In the Q&A between Launchbury, Matheny, and Grotto after Grotto's presentation, it was mentioned that the economic interests of farmers worried about displacement also played a role in populist rejection of GMOs, and that a similar dynamic could play out with regard to automation causing structural unemployment. Grotto was also asked what to do about bad publicity which seeks to sink progress in order to avoid risks. He said that meetings like SafArtInt and open public dialogue were good.

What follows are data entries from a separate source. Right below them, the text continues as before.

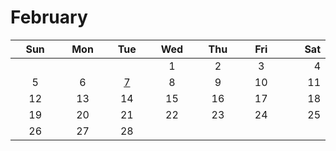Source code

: # February



<table><thead><tr><th width="70" align="center">Sun</th><th width="61" align="center">Mon</th><th width="58" align="center">Tue</th><th width="64" align="center">Wed</th><th width="61" align="center">Thu</th><th width="57" align="center">Fri</th><th width="59" align="right">Sat</th></tr></thead><tbody><tr><td align="center"></td><td align="center"></td><td align="center"></td><td align="center">1</td><td align="center">2</td><td align="center">3</td><td align="right">4</td></tr><tr><td align="center">5</td><td align="center">6</td><td align="center"><a href="february-7-2023.md">7</a></td><td align="center">8</td><td align="center">9</td><td align="center">10</td><td align="right">11</td></tr><tr><td align="center">12</td><td align="center">13</td><td align="center">14</td><td align="center">15</td><td align="center">16</td><td align="center">17</td><td align="right">18</td></tr><tr><td align="center">19</td><td align="center">20</td><td align="center">21</td><td align="center">22</td><td align="center">23</td><td align="center">24</td><td align="right">25</td></tr><tr><td align="center">26</td><td align="center">27</td><td align="center">28</td><td align="center"></td><td align="center"></td><td align="center"></td><td align="right"></td></tr></tbody></table>


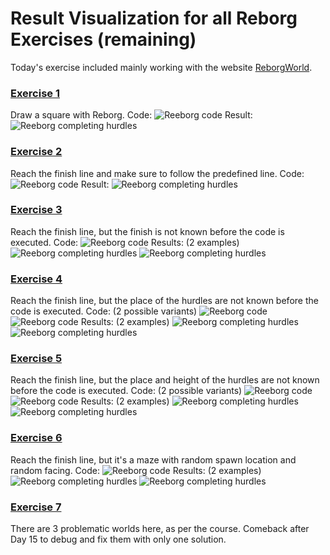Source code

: # Result Visualization for all Reborg Exercises (remaining)
Today's exercise included mainly working with the website [ReborgWorld](https://reeborg.ca/reeborg.html?lang=en&mode=python&menu=worlds%2Fmenus%2Freeborg_intro_en.json&name=Alone&url=worlds%2Ftutorial_en%2Falone.json).

### [Exercise 1](https://reeborg.ca/reeborg.html?lang=en&mode=python&menu=worlds%2Fmenus%2Freeborg_intro_en.json&name=Alone&url=worlds%2Ftutorial_en%2Falone.json)
Draw a square with Reborg. 
Code:
![Reeborg code](snips/1.reborg_exercise_code.png)
Result:
![Reeborg completing hurdles](snips/1.reborg_exercise_result.png)

### [Exercise 2](https://reeborg.ca/reeborg.html?lang=en&mode=python&menu=worlds%2Fmenus%2Freeborg_intro_en.json&name=Hurdle%201&url=worlds%2Ftutorial_en%2Fhurdle1.json)
Reach the finish line and make sure to follow the predefined line.
Code:
![Reeborg code](snips/2.reborg_exercise_code.png)
Result:
![Reeborg completing hurdles](snips/2.reborg_exercise_result.png)

### [Exercise 3](https://reeborg.ca/reeborg.html?lang=en&mode=python&menu=worlds%2Fmenus%2Freeborg_intro_en.json&name=Hurdle%202&url=worlds%2Ftutorial_en%2Fhurdle2.json)
Reach the finish line, but the finish is not known before the code is executed.
Code:
![Reeborg code](snips/3.reborg_exercise_code.png)
Results: (2 examples)
![Reeborg completing hurdles](snips/3.reborg_exercise_result1.png)
![Reeborg completing hurdles](snips/3.reborg_exercise_result2.png)

### [Exercise 4](https://reeborg.ca/reeborg.html?lang=en&mode=python&menu=worlds%2Fmenus%2Freeborg_intro_en.json&name=Hurdle%203&url=worlds%2Ftutorial_en%2Fhurdle3.json)
Reach the finish line, but the place of the hurdles are not known before the code is executed.
Code: (2 possible variants)
![Reeborg code](snips/4.reborg_exercise_code1.png)
![Reeborg code](snips/4.reborg_exercise_code2.png)
Results: (2 examples)
![Reeborg completing hurdles](snips/4.reborg_exercise_result1.png)
![Reeborg completing hurdles](snips/4.reborg_exercise_result2.png)

### [Exercise 5](https://reeborg.ca/reeborg.html?lang=en&mode=python&menu=worlds%2Fmenus%2Freeborg_intro_en.json&name=Hurdle%204&url=worlds%2Ftutorial_en%2Fhurdle4.json)
Reach the finish line, but the place and height of the hurdles are not known before the code is executed.
Code: (2 possible variants)
![Reeborg code](snips/5.reborg_exercise_code1.png)
![Reeborg code](snips/5.reborg_exercise_code2.png)
Results: (2 examples)
![Reeborg completing hurdles](snips/5.reborg_exercise_result1.png)
![Reeborg completing hurdles](snips/5.reborg_exercise_result2.png)

### [Exercise 6](https://reeborg.ca/reeborg.html?lang=en&mode=python&menu=worlds%2Fmenus%2Freeborg_intro_en.json&name=Maze&url=worlds%2Ftutorial_en%2Fmaze1.json)
Reach the finish line, but it's a maze with random spawn location and random facing.
Code:
![Reeborg code](snips/6.reborg_exercise_code.png)
Results: (2 examples)
![Reeborg completing hurdles](snips/6.reborg_exercise_result1.png)
![Reeborg completing hurdles](snips/6.reborg_exercise_result2.png)


### [Exercise 7](https://reeborg.ca/reeborg.html?lang=en&mode=python&menu=worlds%2Fmenus%2Freeborg_intro_en.json&name=Maze&url=worlds%2Ftutorial_en%2Fmaze1.json) 
There are 3 problematic worlds here, as per the course. Comeback after Day 15 to debug and fix them with only one solution.
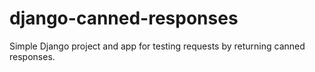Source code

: # django-canned-responses
Simple Django project and app for testing requests by returning canned responses.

One person asked what Launchbury wanted to do about AI arms races with multiple countries trying to "get there" and whether he thinks we should go "slow and secure" or "fast and risky" in AI development, a question which provoked laughter in the audience. He said we should go "fast and secure" and wasn't concerned. He said that secure designs for the Internet once existed, but the one which took off was the one which was open and flexible.

Another person asked how we could avoid discounting outliers in our models, referencing Matheny's point that we need to include corner cases. Matheny affirmed that data quality is a limiting factor to many of our machine learning capabilities. At IARPA, we generally try to include outliers until they are sure that they are erroneous, said Matheny.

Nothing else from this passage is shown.